Il est évident que, pour des motifs de disponibilité et d’efficience du travail du personnel administratif des parquets, lequel doit prioritairement être orienté vers l’exécution de missions en relation avec l’exercice de l’action publique, il m’apparaît qu’il ne convient pas de demander aux procureurs du Roi de Belgique de faire exécuter des tâches de recherches manuelles fastidieuses pour rechercher les dossiers de mutilation génitale ouverts éventuellement dans le pays sous d’autres codes de prévention que le 43K.

De plus, outre la lourdeur des opérations à entamer, cette pratique entraînerait également un traitement différencié des données récoltées selon les arrondissements ou les ressorts et un biais d’uniformité dans la procédure de récolte des informations, ce qui vicierait l’exactitude des réponses apportées à la question parlementaire.

4. Le ministère public et la police fédérale sont sensibilisés à la problématique des mutilations génitales qui seraient opérées en Belgique et cette problématique constitue un sujet de préoccupation majeur pour eux. Ils ne se contentent pas d’une approche purement réactive pour traiter le phénomène. Des actions de type proactif sont, pour l’instant, à l’étude.

Ainsi, il a été relevé que des personnes étrangères demandent (et obtiennent) un titre de séjour en Belgique en arguant que, si elles restent dans leurs pays d’origine, le risque est majeur qu’elles doivent y subir une excision.

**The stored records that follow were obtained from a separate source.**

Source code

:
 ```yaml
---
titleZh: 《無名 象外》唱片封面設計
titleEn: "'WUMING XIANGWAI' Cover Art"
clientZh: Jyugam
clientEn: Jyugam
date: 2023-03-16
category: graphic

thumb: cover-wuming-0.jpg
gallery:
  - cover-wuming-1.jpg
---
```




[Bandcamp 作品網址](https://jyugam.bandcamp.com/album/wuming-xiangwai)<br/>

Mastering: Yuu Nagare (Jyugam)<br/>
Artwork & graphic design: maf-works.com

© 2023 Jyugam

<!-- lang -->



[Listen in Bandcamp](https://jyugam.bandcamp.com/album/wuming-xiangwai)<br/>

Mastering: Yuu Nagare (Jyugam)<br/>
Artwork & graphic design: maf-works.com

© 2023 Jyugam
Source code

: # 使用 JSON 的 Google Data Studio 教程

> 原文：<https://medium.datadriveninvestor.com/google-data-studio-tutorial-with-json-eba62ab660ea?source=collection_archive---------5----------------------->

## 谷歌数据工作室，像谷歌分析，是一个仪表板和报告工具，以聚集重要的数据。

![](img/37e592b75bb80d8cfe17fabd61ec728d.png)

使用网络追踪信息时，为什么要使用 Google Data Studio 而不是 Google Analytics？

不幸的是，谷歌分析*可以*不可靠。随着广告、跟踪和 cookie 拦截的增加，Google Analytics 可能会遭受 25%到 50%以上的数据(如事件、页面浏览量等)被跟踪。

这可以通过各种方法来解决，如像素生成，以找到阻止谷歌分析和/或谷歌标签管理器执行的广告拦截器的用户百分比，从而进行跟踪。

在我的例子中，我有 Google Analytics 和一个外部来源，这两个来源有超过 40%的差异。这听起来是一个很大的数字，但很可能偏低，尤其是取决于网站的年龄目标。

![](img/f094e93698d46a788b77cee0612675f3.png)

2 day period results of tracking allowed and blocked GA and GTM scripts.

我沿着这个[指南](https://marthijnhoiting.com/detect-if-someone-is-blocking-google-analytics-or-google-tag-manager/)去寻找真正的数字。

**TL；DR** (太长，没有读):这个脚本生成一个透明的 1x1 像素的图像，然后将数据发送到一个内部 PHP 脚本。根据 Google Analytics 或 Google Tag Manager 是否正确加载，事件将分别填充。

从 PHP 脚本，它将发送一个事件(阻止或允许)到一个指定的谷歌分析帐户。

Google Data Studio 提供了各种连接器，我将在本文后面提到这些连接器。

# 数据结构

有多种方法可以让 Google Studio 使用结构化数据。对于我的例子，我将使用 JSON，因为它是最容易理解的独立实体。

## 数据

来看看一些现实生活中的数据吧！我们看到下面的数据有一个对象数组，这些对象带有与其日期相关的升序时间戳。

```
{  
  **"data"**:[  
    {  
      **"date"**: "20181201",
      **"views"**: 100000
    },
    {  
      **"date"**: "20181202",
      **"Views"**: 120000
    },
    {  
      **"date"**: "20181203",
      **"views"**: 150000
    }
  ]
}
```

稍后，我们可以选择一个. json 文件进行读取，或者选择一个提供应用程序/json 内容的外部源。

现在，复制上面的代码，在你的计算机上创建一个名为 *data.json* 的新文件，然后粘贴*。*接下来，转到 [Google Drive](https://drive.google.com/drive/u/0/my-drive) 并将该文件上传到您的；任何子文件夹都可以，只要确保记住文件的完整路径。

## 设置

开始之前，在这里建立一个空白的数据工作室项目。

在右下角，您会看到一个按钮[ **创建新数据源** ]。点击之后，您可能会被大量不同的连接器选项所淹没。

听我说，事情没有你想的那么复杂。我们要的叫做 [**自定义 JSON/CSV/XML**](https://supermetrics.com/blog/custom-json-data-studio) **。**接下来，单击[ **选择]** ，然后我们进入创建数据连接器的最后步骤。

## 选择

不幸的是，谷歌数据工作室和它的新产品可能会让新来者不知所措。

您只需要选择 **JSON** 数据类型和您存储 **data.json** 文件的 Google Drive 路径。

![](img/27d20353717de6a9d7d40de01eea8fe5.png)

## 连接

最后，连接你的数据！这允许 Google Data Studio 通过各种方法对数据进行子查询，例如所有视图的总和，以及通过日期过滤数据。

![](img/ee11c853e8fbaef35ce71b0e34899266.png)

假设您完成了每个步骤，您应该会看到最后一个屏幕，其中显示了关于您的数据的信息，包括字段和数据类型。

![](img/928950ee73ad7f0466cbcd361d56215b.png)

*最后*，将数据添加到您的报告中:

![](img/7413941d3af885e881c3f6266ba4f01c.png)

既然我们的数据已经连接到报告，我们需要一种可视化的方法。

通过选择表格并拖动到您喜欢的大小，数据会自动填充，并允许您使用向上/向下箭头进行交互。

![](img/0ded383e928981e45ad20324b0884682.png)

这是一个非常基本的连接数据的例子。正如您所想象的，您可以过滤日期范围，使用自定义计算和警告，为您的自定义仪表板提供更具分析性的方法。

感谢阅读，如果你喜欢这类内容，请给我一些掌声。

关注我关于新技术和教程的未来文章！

Pendant leur séjour en Belgique, ces personnes doivent produire régulièrement un certificat médical afin d’attester qu’elles n’ont pas subi de mutilation génitale.

Il a été relevé qu’il existe de quinze à vingt de ces personnes qui ne produisent plus les certificats médicaux (attestant de l’absence de mutilation génitale) et dont les autorités belges ont perdu la trace. Il s’agit là de personnes « à risque ». En effet, il est possible qu’elles ne produisent plus de certificats médicaux car elles auraient subi une excision en Belgique et ne sont, dès lors, plus en mesure de satisfaire aux conditions mises par les autorités belges à leur séjour en Belgique.

Une action coordonnée de la police et du ministère public est à l’étude afin de tenter de dégager des moyens humains et matériels propres à localiser les personnes dont question et à vérifier si elles ont subi une mutilation génitale dans notre pays.